▶ Goal of the exercise:
Copy word for word, please, the lines of the entries below running from the one containing "1.ordnance['ɒ:dnәns]:n. 大炮, 军械, 武器" to the one containing "17.firearm['faiә'ɑ:m]:n. 火器, 枪炮", both ends included.

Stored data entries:
****
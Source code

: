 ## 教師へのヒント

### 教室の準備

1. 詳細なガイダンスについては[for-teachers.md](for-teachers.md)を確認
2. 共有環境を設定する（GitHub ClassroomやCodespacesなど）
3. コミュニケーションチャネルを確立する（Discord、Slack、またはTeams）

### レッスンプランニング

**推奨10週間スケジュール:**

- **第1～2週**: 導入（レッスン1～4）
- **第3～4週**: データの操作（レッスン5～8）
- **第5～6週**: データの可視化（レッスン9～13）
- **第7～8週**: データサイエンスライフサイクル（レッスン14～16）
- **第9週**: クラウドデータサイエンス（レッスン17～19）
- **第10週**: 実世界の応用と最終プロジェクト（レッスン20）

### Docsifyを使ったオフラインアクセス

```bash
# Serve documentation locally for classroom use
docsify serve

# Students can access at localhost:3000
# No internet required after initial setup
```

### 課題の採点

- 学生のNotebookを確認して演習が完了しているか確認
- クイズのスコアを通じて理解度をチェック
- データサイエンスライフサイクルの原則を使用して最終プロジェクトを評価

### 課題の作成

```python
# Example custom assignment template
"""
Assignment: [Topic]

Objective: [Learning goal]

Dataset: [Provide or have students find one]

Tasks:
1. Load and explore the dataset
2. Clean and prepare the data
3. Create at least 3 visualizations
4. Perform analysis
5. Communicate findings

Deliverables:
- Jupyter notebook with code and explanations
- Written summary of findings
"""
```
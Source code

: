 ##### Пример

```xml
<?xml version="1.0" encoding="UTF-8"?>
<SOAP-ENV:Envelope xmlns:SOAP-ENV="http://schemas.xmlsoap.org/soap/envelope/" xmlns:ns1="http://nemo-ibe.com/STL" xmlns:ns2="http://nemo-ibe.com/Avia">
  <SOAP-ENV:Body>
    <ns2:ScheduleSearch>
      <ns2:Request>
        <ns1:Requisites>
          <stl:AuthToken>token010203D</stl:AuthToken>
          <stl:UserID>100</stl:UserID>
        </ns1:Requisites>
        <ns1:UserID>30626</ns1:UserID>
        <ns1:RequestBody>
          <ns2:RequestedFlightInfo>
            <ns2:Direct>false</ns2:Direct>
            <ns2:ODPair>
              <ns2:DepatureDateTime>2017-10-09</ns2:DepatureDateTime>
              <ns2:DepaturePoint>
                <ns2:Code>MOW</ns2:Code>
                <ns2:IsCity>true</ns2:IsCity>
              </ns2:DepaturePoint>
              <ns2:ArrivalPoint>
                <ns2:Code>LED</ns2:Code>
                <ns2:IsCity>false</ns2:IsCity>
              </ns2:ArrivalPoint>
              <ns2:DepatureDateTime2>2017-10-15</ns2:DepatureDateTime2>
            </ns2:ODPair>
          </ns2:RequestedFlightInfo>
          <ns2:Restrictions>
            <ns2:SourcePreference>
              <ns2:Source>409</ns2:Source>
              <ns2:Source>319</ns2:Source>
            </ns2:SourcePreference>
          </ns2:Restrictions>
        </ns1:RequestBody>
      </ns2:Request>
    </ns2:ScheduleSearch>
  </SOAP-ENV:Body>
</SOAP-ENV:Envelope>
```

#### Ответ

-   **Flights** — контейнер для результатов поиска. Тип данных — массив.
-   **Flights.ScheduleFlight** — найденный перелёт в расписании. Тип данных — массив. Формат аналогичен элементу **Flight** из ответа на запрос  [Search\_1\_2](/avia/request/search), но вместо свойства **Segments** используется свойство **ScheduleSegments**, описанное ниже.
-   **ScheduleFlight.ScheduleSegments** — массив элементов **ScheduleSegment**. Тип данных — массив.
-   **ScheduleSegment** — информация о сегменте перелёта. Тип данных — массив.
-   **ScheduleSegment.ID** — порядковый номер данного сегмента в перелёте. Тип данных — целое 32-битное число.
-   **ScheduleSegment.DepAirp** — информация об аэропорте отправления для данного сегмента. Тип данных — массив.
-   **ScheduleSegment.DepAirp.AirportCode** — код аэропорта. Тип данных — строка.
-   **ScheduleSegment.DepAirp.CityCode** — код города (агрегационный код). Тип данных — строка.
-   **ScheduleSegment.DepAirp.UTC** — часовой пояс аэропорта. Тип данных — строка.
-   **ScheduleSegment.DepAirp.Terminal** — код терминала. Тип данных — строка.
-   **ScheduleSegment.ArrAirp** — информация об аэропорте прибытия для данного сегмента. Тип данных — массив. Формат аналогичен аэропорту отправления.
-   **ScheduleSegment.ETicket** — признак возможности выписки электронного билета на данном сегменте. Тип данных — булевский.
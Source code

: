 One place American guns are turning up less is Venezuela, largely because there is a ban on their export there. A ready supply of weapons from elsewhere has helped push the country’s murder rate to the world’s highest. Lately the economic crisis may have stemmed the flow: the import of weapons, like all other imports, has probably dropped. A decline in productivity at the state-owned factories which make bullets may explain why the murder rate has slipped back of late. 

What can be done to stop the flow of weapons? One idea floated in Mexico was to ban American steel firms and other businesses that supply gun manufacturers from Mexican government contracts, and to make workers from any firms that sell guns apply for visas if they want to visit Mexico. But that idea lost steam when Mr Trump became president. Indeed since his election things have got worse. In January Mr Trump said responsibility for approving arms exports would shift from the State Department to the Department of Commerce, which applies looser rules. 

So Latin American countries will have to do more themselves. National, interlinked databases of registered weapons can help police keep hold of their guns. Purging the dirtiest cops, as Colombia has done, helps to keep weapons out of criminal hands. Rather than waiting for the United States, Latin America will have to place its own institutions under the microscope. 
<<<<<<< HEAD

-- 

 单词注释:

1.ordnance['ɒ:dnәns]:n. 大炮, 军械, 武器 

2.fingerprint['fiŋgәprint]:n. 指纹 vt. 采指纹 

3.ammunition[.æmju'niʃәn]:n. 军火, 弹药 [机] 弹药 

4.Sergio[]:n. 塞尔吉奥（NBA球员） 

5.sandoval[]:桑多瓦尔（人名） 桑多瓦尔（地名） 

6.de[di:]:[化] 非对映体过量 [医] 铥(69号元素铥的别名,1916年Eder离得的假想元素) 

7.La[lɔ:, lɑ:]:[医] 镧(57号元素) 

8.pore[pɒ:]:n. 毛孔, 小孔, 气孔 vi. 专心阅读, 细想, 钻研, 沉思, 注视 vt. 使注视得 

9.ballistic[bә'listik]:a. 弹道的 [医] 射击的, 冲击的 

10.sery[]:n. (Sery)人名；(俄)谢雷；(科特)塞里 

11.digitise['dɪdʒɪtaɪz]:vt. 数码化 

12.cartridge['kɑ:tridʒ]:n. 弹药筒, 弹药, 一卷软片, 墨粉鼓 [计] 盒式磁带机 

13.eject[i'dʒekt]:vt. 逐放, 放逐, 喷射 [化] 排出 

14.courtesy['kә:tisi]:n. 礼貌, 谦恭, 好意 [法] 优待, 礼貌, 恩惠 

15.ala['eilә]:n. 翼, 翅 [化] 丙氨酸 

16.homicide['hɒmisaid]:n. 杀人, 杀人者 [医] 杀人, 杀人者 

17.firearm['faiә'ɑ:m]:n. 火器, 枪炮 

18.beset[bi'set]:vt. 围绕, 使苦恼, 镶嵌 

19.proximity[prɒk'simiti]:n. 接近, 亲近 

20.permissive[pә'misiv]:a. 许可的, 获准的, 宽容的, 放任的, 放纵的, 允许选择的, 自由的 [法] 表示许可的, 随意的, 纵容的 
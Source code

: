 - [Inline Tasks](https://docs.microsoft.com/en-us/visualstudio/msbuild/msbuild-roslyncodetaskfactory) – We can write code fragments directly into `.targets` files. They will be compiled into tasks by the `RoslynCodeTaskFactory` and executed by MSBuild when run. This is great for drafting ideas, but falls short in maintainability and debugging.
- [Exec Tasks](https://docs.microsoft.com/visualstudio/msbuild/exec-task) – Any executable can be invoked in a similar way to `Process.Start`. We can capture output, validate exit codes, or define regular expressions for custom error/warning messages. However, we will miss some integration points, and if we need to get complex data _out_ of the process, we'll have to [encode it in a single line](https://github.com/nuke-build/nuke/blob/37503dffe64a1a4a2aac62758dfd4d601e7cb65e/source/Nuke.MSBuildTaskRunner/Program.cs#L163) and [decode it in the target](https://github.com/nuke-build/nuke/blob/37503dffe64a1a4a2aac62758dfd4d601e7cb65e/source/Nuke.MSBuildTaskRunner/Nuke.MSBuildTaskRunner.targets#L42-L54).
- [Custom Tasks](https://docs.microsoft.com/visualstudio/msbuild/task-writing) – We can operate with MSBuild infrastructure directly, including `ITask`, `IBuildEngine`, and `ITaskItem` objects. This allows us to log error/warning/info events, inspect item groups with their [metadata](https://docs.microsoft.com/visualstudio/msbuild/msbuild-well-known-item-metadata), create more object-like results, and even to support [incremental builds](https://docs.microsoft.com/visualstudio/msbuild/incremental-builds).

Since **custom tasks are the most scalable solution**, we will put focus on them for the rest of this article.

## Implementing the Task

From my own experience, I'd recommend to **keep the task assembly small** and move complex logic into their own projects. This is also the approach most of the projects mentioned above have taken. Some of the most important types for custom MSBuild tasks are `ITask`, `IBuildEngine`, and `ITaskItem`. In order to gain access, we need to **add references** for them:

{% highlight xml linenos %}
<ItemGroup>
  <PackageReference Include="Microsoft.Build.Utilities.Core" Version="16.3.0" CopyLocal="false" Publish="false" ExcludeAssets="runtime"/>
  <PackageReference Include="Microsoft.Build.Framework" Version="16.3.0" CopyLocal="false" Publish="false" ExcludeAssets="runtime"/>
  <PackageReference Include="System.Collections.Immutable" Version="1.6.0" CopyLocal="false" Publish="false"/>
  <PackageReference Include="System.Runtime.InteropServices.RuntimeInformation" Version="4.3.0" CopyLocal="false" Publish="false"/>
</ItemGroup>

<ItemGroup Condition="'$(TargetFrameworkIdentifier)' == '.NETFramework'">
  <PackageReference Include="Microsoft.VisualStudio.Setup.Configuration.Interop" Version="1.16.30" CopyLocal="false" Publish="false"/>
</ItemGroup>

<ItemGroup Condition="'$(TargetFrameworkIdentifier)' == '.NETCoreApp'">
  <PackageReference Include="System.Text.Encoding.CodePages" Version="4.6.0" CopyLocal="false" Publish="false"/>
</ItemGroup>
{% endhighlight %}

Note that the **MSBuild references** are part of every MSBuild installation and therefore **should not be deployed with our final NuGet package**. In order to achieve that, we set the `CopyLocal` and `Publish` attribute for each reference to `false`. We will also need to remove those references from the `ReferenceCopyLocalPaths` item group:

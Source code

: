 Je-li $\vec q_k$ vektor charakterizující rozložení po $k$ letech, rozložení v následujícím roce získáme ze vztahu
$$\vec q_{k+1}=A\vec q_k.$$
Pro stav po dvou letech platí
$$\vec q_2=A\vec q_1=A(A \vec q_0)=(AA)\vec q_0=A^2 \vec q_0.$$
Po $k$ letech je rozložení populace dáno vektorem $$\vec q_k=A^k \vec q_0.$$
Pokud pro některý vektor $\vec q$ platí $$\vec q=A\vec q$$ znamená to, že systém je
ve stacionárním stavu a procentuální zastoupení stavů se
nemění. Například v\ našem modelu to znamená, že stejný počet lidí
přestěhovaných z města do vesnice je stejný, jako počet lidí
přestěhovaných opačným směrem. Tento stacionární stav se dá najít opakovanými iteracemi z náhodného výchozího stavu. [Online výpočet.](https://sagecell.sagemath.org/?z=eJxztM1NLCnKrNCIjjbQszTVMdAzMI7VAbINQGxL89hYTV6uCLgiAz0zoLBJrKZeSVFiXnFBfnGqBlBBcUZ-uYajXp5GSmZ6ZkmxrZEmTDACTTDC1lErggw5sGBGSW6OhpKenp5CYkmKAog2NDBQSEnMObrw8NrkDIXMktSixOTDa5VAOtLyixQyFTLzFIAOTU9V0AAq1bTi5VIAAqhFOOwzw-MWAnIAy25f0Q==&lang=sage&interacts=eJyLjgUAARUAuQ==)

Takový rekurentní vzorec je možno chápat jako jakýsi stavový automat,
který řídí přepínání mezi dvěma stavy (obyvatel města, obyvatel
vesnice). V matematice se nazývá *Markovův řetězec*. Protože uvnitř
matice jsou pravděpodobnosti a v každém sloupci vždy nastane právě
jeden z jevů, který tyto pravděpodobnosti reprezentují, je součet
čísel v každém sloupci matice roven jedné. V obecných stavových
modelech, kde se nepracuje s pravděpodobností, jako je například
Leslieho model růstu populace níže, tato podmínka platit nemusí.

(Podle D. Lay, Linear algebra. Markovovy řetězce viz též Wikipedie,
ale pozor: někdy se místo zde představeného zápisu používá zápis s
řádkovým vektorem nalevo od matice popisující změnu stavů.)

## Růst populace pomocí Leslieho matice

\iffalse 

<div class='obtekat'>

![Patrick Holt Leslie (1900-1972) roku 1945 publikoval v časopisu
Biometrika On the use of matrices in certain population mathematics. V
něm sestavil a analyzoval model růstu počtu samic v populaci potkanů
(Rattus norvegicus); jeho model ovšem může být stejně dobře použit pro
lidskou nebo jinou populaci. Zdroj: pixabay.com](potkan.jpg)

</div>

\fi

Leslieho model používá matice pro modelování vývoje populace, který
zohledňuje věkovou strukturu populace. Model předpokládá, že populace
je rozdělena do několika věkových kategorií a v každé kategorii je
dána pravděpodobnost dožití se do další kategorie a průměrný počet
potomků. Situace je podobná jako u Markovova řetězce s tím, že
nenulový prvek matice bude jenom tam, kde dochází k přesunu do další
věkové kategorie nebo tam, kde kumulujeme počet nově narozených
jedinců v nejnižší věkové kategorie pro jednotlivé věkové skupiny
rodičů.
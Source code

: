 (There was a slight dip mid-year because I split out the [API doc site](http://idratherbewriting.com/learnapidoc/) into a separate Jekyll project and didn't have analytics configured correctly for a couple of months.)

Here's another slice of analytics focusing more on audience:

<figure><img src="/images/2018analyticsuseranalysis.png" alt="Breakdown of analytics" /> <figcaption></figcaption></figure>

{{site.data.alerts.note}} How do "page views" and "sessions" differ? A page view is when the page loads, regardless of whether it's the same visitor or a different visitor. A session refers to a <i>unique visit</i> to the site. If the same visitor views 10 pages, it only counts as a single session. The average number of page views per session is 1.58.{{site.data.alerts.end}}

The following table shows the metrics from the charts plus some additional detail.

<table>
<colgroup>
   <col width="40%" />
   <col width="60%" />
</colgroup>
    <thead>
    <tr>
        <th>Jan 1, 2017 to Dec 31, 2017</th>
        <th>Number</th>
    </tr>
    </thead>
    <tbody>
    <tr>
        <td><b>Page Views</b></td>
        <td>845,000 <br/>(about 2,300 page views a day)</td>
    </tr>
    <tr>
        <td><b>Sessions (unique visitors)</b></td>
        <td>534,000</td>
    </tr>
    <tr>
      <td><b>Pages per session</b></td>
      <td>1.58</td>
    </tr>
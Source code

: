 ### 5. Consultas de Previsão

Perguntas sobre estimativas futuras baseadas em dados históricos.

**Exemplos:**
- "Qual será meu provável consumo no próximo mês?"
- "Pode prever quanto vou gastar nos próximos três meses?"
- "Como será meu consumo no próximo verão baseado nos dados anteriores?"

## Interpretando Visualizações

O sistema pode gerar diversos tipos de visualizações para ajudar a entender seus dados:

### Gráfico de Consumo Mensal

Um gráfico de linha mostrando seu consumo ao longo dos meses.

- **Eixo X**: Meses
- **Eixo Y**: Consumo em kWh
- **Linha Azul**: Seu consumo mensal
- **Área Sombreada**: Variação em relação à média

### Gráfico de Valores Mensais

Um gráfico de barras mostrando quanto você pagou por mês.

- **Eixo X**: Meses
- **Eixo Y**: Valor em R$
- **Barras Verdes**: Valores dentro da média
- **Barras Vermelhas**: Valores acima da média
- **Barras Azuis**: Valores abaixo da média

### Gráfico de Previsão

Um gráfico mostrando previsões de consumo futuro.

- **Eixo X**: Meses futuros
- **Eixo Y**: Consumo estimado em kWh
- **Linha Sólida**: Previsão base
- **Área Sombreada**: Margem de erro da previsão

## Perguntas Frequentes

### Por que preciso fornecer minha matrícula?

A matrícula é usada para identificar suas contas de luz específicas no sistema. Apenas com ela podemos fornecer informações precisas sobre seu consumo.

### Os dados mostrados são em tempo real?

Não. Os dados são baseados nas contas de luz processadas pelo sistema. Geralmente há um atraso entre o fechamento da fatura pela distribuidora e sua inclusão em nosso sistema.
****
▶ Reply:
1.ordnance['ɒ:dnәns]:n. 大炮, 军械, 武器 

2.fingerprint['fiŋgәprint]:n. 指纹 vt. 采指纹 

3.ammunition[.æmju'niʃәn]:n. 军火, 弹药 [机] 弹药 

4.Sergio[]:n. 塞尔吉奥（NBA球员） 

5.sandoval[]:桑多瓦尔（人名） 桑多瓦尔（地名） 

6.de[di:]:[化] 非对映体过量 [医] 铥(69号元素铥的别名,1916年Eder离得的假想元素) 

7.La[lɔ:, lɑ:]:[医] 镧(57号元素) 

8.pore[pɒ:]:n. 毛孔, 小孔, 气孔 vi. 专心阅读, 细想, 钻研, 沉思, 注视 vt. 使注视得 

9.ballistic[bә'listik]:a. 弹道的 [医] 射击的, 冲击的 

10.sery[]:n. (Sery)人名；(俄)谢雷；(科特)塞里 

11.digitise['dɪdʒɪtaɪz]:vt. 数码化 

12.cartridge['kɑ:tridʒ]:n. 弹药筒, 弹药, 一卷软片, 墨粉鼓 [计] 盒式磁带机 

13.eject[i'dʒekt]:vt. 逐放, 放逐, 喷射 [化] 排出 

14.courtesy['kә:tisi]:n. 礼貌, 谦恭, 好意 [法] 优待, 礼貌, 恩惠 

15.ala['eilә]:n. 翼, 翅 [化] 丙氨酸 

16.homicide['hɒmisaid]:n. 杀人, 杀人者 [医] 杀人, 杀人者 

17.firearm['faiә'ɑ:m]:n. 火器, 枪炮 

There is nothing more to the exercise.